Städtebauliche Entwicklung des „Maute-Areals“ in Bisingen

1. Rang / Zur Realisierung empfohlen

citiplan

Stadtplanung / Städtebau

RIEHLE KOETH

Stadtplanung / Städtebau

Erläuterungstext

GESCHICHTE SCHAFFT IDENTITÄT
Die Leitidee dieser Arbeit basiert auf der Überzeugung, dass Identität durch die Auseinandersetzung mit der speziellen Geschichte eines Ortes entsteht. Daher soll der städtebauliche Fußabdruck der industriellen Vornutzung dieses Areals erlebbar bleiben – und zwar unabhängig davon, ob einzelne Gebäude ganz oder teilweise erhalten werden können oder komplett ersetzt werden. Die Würdigung des industriellen Fußabdrucks im Stadtbild verschafft somit eine gewisse Flexibilität, den Erhalt einzelner Gebäudeteile erneut zu prüfen.
Die Auseinandersetzung mit dem Fußabdruck des Gebäudebestands führt gleichsam automatisch zu einer Ablesbarkeit dieser neuen Ortsmitte im Ortsgrundriss, da einer eher dörflich geprägten Umgebung eine starke geometrische Ordnung mit etwas höherer Dichte gegenübergestellt wird.

Städtebau und Freiraum
Der südliche Teil des Plangebiets ist der Leitidee folgend stark geometrisch geordnet, während sich der nördliche Teil eher organisch-dörflich an den Bestand anfügt. Dadurch entsteht ganz selbstverständlich eine Fuge als verbindender Quartiersplatz. Das neue Rathaus sitzt repräsentativ zwischen Quartiersplatz und Rathausplatz und erfüllt gleichzeitig eine wichtige Umlenkfunktion der Achse Marktplatz – Bahnhof über die Eichgasse. Im Anschluss an den Rathausneubau kann ein neuer Kindergarten entstehen, der Teile der Fassade der Magazin-Halle aufnimmt und dadurch ein identitätsstarkes soziales Herz für das neue Quartier bildet.
Wohnkonzepte und Nutzungen
Es wird ein breites Spektrum an zeitgemäßen und innovativen Wohnformen angeboten – vom Reihen- und Doppelhaus über Geschosswohnungen und Loft-Wohnen im (etwaigen) Bestandsgebäude bis hin zum Mehrgenerationenhaus als Baugemeinschaft oder Genossenschaft in der Nachbarschaft des Kindergartens.
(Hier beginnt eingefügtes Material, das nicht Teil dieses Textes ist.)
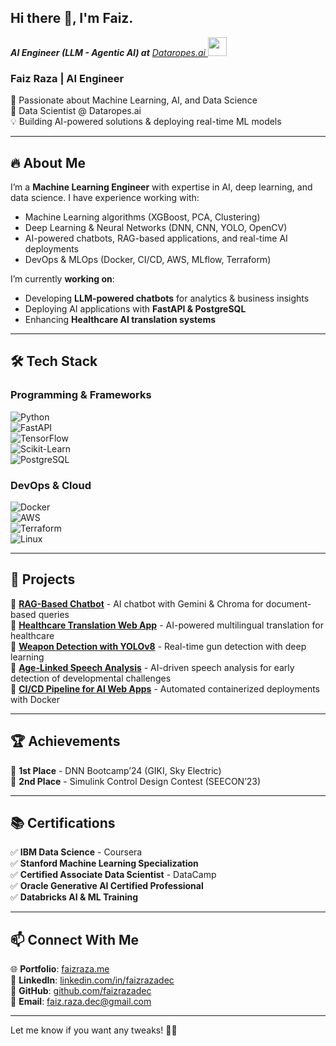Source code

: ## Hi there 👋, I'm Faiz.

<p><em><b>AI Engineer (LLM - Agentic AI) at</b> <a href="[https://fliki.ai/](https://www.dataropes.ai/)">Dataropes.ai
</a><img src="https://media.giphy.com/media/WUlplcMpOCEmTGBtBW/giphy.gif" width="30"> 
</em></p>

### **Faiz Raza | AI Engineer**  
🚀 Passionate about Machine Learning, AI, and Data Science  
📍 Data Scientist @ Dataropes.ai  
💡 Building AI-powered solutions & deploying real-time ML models  

---

## 🔥 **About Me**  
I’m a **Machine Learning Engineer** with expertise in AI, deep learning, and data science. I have experience working with:  
- Machine Learning algorithms (XGBoost, PCA, Clustering)  
- Deep Learning & Neural Networks (DNN, CNN, YOLO, OpenCV)  
- AI-powered chatbots, RAG-based applications, and real-time AI deployments  
- DevOps & MLOps (Docker, CI/CD, AWS, MLflow, Terraform)  

I’m currently **working on**:  
- Developing **LLM-powered chatbots** for analytics & business insights  
- Deploying AI applications with **FastAPI & PostgreSQL**  
- Enhancing **Healthcare AI translation systems**  

---

## 🛠️ **Tech Stack**  
### **Programming & Frameworks**  
![Python](https://img.shields.io/badge/-Python-3776AB?style=flat&logo=python&logoColor=white)  
![FastAPI](https://img.shields.io/badge/-FastAPI-009688?style=flat&logo=fastapi&logoColor=white)  
![TensorFlow](https://img.shields.io/badge/-TensorFlow-FF6F00?style=flat&logo=tensorflow&logoColor=white)  
![Scikit-Learn](https://img.shields.io/badge/-ScikitLearn-F7931E?style=flat&logo=scikitlearn&logoColor=white)  
![PostgreSQL](https://img.shields.io/badge/-PostgreSQL-336791?style=flat&logo=postgresql&logoColor=white)  

### **DevOps & Cloud**  
![Docker](https://img.shields.io/badge/-Docker-2496ED?style=flat&logo=docker&logoColor=white)  
![AWS](https://img.shields.io/badge/-AWS-FF9900?style=flat&logo=amazonaws&logoColor=white)  
![Terraform](https://img.shields.io/badge/-Terraform-623CE4?style=flat&logo=terraform&logoColor=white)  
![Linux](https://img.shields.io/badge/-Linux-FCC624?style=flat&logo=linux&logoColor=black)  

---

## 🚀 **Projects**  
🔹 **[RAG-Based Chatbot](https://github.com/faizrazadec/Chatbots/tree/main/RAG%20Model%20with%20Gemini)** - AI chatbot with Gemini & Chroma for document-based queries  
🔹 **[Healthcare Translation Web App](https://github.com/faizrazadec/Healthcare_Translation_Web_App_with_Generative_AI/tree/main/flask_web_app)** - AI-powered multilingual translation for healthcare  
🔹 **[Weapon Detection with YOLOv8](https://github.com/faizrazadec/DNN-Bootcamp-GIKI/tree/main/Projects/wepon_detection_app)** - Real-time gun detection with deep learning  
🔹 **[Age-Linked Speech Analysis](https://github.com/GhufranBarcha/FYP-Age-Linked-Analysis-Through-AI)** - AI-driven speech analysis for early detection of developmental challenges  
🔹 **[CI/CD Pipeline for AI Web Apps](https://github.com/faizrazadec/Healthcare_Translation_Web_App_with_Generative_AI)** - Automated containerized deployments with Docker  

---

## 🏆 **Achievements**  
🏅 **1st Place** - DNN Bootcamp’24 (GIKI, Sky Electric)  
🏅 **2nd Place** - Simulink Control Design Contest (SEECON’23)  

---

## 📚 **Certifications**  
✅ **IBM Data Science** - Coursera  
✅ **Stanford Machine Learning Specialization**  
✅ **Certified Associate Data Scientist** - DataCamp  
✅ **Oracle Generative AI Certified Professional**  
✅ **Databricks AI & ML Training**  

---

## 📫 **Connect With Me**  
🌐 **Portfolio**: [faizraza.me](https://faizraza.me)  
💼 **LinkedIn**: [linkedin.com/in/faizrazadec](https://www.linkedin.com/in/faizrazadec)  
🐙 **GitHub**: [github.com/faizrazadec](https://github.com/faizrazadec)  
📧 **Email**: faiz.raza.dec@gmail.com  

---

Let me know if you want any tweaks! 🚀🔥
Gerade diese altersgerechten und altersgemischten Wohnformen bieten ein großes Potenzial, in zentraler Lage Angebote zu schaffen, durch die Einfamilienhäuser in den umliegenden Siedlungen für die nächste Generation freigemacht werden können.
Ergänzende Nutzungen sind Büros, Dienstleistungen und Praxen (oder ggf. auch Beherbergungsgewerbe) entlang der Bahnhofstraße.
Erschließung und Mobilität
Das Quartier ist im Innern weitgehend autofrei vorgesehen und bietet dadurch vielfältige Aufenthaltsqualitäten und Wegevernetzungen für Füßgänger*innen und Radfahrer*innen. Die vorgesehenen Tiefgaragen sind von den Rändern des Quartiers aus erreichbar, ebenso die öffentlichen Stellplätze, so dass das Quartiersinnere von ruhendem Verkehr entlastet wird. Es wird vorgeschlagen, hierzu auch die Parkierung für Reihen- und Doppelhäuser über die Tiefgaragen abzuwickeln.
Wirtschaftlichkeit und Nachhaltigkeit
Der Entwurf berücksichtigt unterschiedliche Aspekte der Wirtschaftlichkeit und Nachhaltigkeit: Neue Erschließungsstraßen werden weitgehend vermieden, Möglichkeiten zur Nutzung grauer Energie aufgezeigt. Darüber hinaus bietet er eine angemessene Dichte in zentraler Lage an, kompakte Baukörper, PV-freundliche und begrünbare Dachflächen sowie – durch die Reduktion der Kfz-Flächen gute Voraussetzungen für wasserdurchlässige Bodenbeläge. So schafft der Entwurf Identität durch die Befassung mit der Geschichte des Ortes – und weist doch in die Zukunft.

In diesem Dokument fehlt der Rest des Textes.